Problem requirements:
Extract every entry word for word. Skip the pictures.

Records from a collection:
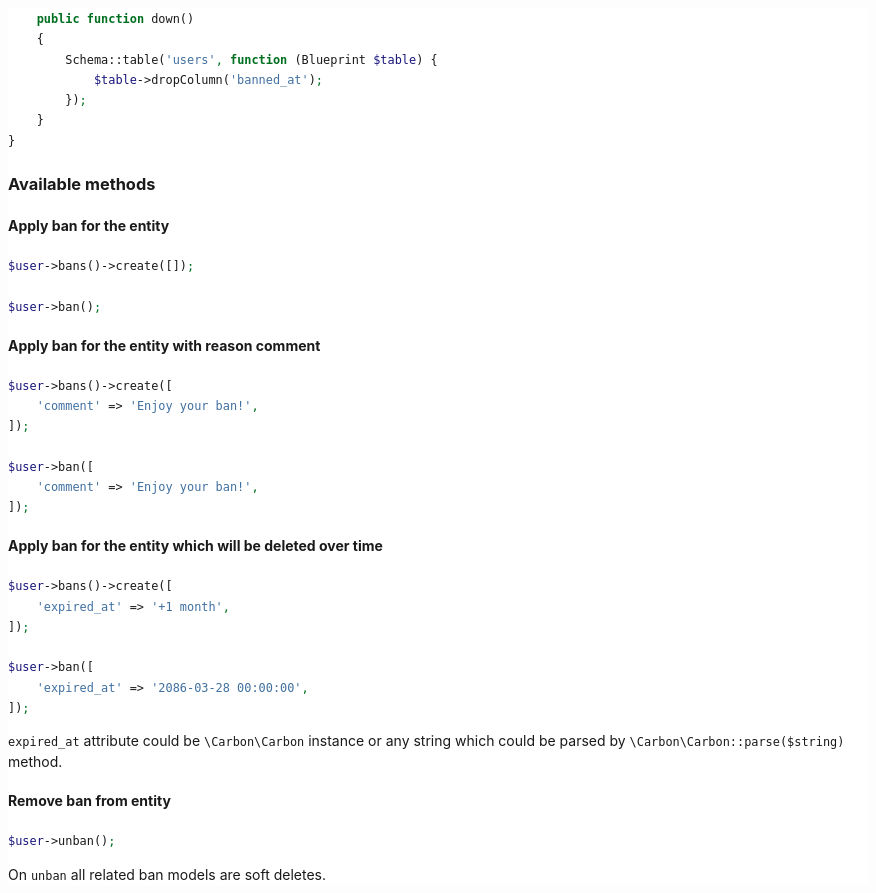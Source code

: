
 ```php
    public function down()
    {
        Schema::table('users', function (Blueprint $table) {
            $table->dropColumn('banned_at');
        });
    }
}
```

### Available methods

#### Apply ban for the entity

```php
$user->bans()->create([]);

$user->ban();
```

#### Apply ban for the entity with reason comment
 
```php
$user->bans()->create([
    'comment' => 'Enjoy your ban!',
]);

$user->ban([
    'comment' => 'Enjoy your ban!',
]);
```

#### Apply ban for the entity which will be deleted over time
 
```php
$user->bans()->create([
    'expired_at' => '+1 month',
]);

$user->ban([
    'expired_at' => '2086-03-28 00:00:00',
]);
```

`expired_at` attribute could be `\Carbon\Carbon` instance or any string which could be parsed by `\Carbon\Carbon::parse($string)` method.

#### Remove ban from entity

```php
$user->unban();
```

On `unban` all related ban models are soft deletes.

Result of this task:
Source code

:
 ```php
    public function down()
    {
        Schema::table('users', function (Blueprint $table) {
            $table->dropColumn('banned_at');
        });
    }
}
```

### Available methods

#### Apply ban for the entity

```php
$user->bans()->create([]);

$user->ban();
```

#### Apply ban for the entity with reason comment
 
```php
$user->bans()->create([
    'comment' => 'Enjoy your ban!',
]);

$user->ban([
    'comment' => 'Enjoy your ban!',
]);
```

#### Apply ban for the entity which will be deleted over time
 
```php
$user->bans()->create([
    'expired_at' => '+1 month',
]);

$user->ban([
    'expired_at' => '2086-03-28 00:00:00',
]);
```

`expired_at` attribute could be `\Carbon\Carbon` instance or any string which could be parsed by `\Carbon\Carbon::parse($string)` method.

#### Remove ban from entity

```php
$user->unban();
```

On `unban` all related ban models are soft deletes.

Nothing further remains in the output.